Aug 10, 2014 14:20
Dufton:
Here Jamie and I ended our Pennine Way section hike part three
Part one ended disastrously two nights out
Crowden-in-Langendale campsite near the youth hostel
Started innocently enough "I've always respected your boundaries"
Jamie smoked an entire pack of cigarettes to the butt in ten minutes
Wouldn't talk to me the rest of the evening
Left the next morning and didn't see him for nine years
Part two was our reboot, Edale to Horton-in-Ribbensdale
Avoided the campsite to stay at the hostel
Part three Horton-in-Ribbensdale to Dufton, train from Appleby.
So now part four, four days and 37 miles till his feet wear out
Recuperate in Greenhead and catch the train back south.
Jericho Beach:
Where I spent my first-ever night in a Hosteling International hostel,
My first night in a hostel, period, cycling up from Bellingham
Where I was doing the internship with the Bellingham Herald.
First time I tried cycling up I'd not brought enough money --
I think they required $35 cash at the time. So I turned around
Tried again the following weekend cash in hand
Cycling up the motorway (legal in Washington state)
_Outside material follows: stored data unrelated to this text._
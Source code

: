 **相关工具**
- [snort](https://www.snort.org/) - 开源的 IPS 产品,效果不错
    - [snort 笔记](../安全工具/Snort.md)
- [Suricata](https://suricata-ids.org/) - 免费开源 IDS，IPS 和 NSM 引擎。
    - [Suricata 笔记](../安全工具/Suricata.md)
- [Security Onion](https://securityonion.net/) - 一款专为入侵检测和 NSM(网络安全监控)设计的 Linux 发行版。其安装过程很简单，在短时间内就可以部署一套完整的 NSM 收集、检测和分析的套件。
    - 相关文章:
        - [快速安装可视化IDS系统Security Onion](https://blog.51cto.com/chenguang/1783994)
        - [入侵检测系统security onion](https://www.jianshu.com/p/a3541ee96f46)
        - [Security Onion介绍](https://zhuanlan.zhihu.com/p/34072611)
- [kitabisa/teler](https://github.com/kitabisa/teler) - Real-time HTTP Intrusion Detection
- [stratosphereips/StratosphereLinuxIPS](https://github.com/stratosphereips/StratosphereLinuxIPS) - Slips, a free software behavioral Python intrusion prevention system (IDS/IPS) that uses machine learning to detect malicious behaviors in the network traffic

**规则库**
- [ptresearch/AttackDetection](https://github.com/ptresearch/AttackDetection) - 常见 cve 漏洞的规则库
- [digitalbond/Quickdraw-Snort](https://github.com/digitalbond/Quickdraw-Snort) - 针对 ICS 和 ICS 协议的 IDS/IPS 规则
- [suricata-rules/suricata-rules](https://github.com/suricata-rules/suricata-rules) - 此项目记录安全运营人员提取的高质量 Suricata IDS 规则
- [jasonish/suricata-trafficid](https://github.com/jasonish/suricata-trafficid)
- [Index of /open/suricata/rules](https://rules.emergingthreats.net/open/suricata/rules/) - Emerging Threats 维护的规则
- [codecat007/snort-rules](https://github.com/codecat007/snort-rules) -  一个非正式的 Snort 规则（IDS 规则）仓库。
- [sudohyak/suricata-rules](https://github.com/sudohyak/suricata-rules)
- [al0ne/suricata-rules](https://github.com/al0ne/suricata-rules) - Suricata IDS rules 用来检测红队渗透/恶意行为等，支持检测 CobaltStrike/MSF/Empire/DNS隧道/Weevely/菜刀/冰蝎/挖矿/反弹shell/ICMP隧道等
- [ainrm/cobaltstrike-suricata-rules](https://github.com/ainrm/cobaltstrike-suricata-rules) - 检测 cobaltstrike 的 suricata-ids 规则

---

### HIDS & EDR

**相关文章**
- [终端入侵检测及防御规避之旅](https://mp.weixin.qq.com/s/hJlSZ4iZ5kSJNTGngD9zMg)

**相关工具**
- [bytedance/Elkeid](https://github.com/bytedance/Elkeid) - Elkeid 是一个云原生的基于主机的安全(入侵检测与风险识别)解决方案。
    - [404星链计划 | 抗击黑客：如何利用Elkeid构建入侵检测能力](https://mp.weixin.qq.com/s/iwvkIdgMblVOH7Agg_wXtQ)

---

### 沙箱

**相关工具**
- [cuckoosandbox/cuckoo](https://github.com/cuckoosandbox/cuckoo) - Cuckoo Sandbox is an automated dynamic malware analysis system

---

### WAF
Back again, I find that the hostel looks virtually unchanged,
Just maybe a bit more ragged, in need of a paint job
For all I know I'm staying in the same dormitory as before
With the funky built-into-the-wall bunk beds in one narrow row
Having breakfast in the morning in the same cafe downstairs.
Empire Builder:
Route of my undergraduate years' pre-academic year trips west
Riding the rails as much as I could on my rail pass, two weeks non stop
Every night another train, another coach seat,
Except when the next train out is the next day, so I overnight
Hostel in Seattle, hostel in Los Angeles,
Plus the two nights' camping in Rocky Mountain National Park
And the hostel at Grand Lake, run by the funny preacher guy
These cars are the same ones I rode back then, Superliner class
Except that back then they were nearly brand new -- no more
Train's more crowded so no lying across two seats this time
The way I always used to, curled into a ball, just fitting
Over a hundred outside and freezing cold in the coach; go figure.